A technology surge glacier has calved-off mirrorless offerings over the past half year, which is now putting downward price pressure on all brands.

Sony mirrorless is by far the leader, and shock waves lie over the horizon for Nikon and Canon and Panasonic, or already do, judging by the discounts, with the expected v3 offerings of the A7/A7 II/A7 III.

Check out the aggressive discounts already being offered further below. This surely reflects both slow sales of all brands but particularly Canon, Nikon, Panasonic, which fall way short in lens offerings.

There is something appealing in every brand. But none of them do more than get it more than 3/4 right, no vendor pulling it all together. For example, I want the optical prowess of Canon RF "L" lenses and some of the Sony/Zeiss lenses with the excellent ergonomics/haptics of the Nikon Z7 body with Panasonic S1R Multi-Shot High-Res mode. I also want a camera that makes computational photography a priority, to raise quality and eliminate errors that need never again be a factor (exposure, resolution, dynamic range, perfect focus, etc).

Canon is very serious about delivering the best possible lenses, the Canon RF 50mm f/1.2L and Canon RF 28-70mm f/2L awing me with their performance. This doesn’t make sense unless Canon has a high megapixel camera coming.

Whereas Nikon seems intent on boring me with their lenses, though the Nikon NIKKOR Z 24-70mm f/2.8 S is the best of the lineup yet, and a very good one, but it requires f/4 for brilliance, very disappointing for an f/2.8 zoom. OTOH, the Nikon NIKKOR Z 14-30mm f/4 S may be one of the best walk-around lightweight lenses out there for easy carefree shooting and the pair of them is very appealing on a size/weight/ergonomics basis with the Z7.

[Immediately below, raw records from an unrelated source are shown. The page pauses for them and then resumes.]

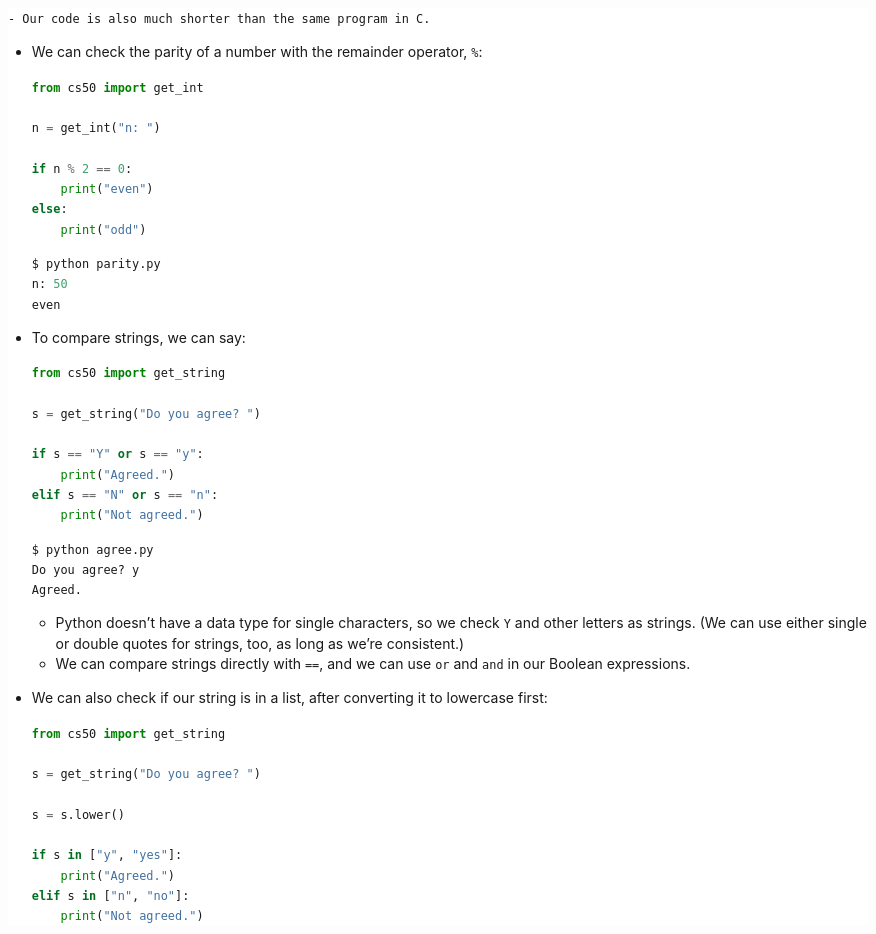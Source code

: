     - Our code is also much shorter than the same program in C.
- We can check the parity of a number with the remainder operator, `%`:
    
    ```python
    from cs50 import get_int
      
    n = get_int("n: ")
      
    if n % 2 == 0:
        print("even")
    else:
        print("odd")
    ```
    
    ```python
    $ python parity.py
    n: 50
    even
    ```
    
- To compare strings, we can say:
    
    ```python
    from cs50 import get_string
    
    s = get_string("Do you agree? ")
    
    if s == "Y" or s == "y":
        print("Agreed.")
    elif s == "N" or s == "n":
        print("Not agreed.")
    ```
    
    ```python
    $ python agree.py
    Do you agree? y
    Agreed.
    ```
    
    - Python doesn’t have a data type for single characters, so we check `Y` and other letters as strings. (We can use either single or double quotes for strings, too, as long as we’re consistent.)
    - We can compare strings directly with `==`, and we can use `or` and `and` in our Boolean expressions.
- We can also check if our string is in a list, after converting it to lowercase first:
    
    ```python
    from cs50 import get_string
    
    s = get_string("Do you agree? ")
    
    s = s.lower()
    
    if s in ["y", "yes"]:
        print("Agreed.")
    elif s in ["n", "no"]:
        print("Not agreed.")
    ```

Panasonic S1R wows with its Multi-Shot High-Res mode, but it is a heavy beast of a camera sure to put off any one looking for reasonable size especially since getting the most out of HighRes mode means expensive and heavy lenses. Sigma has yet to deliver its true-color L-Mount offering.

Sony has a very broad lens line at this point, including many 3rd parties with lens lines such as the Zeiss Loxia and Zeiss Batis lines. And new lenses like the Sony 135mm f/1.8 GM are stunningly good. The wisdom that Sony shows in encouraging 3rd party lenses seems lost entirely on Canon and Nikon—a fundamental failure to understand customer perspective.

Panasonic has yet to discount the Panasonic S1R, but how long can that be? I hear that S1R sales are slow.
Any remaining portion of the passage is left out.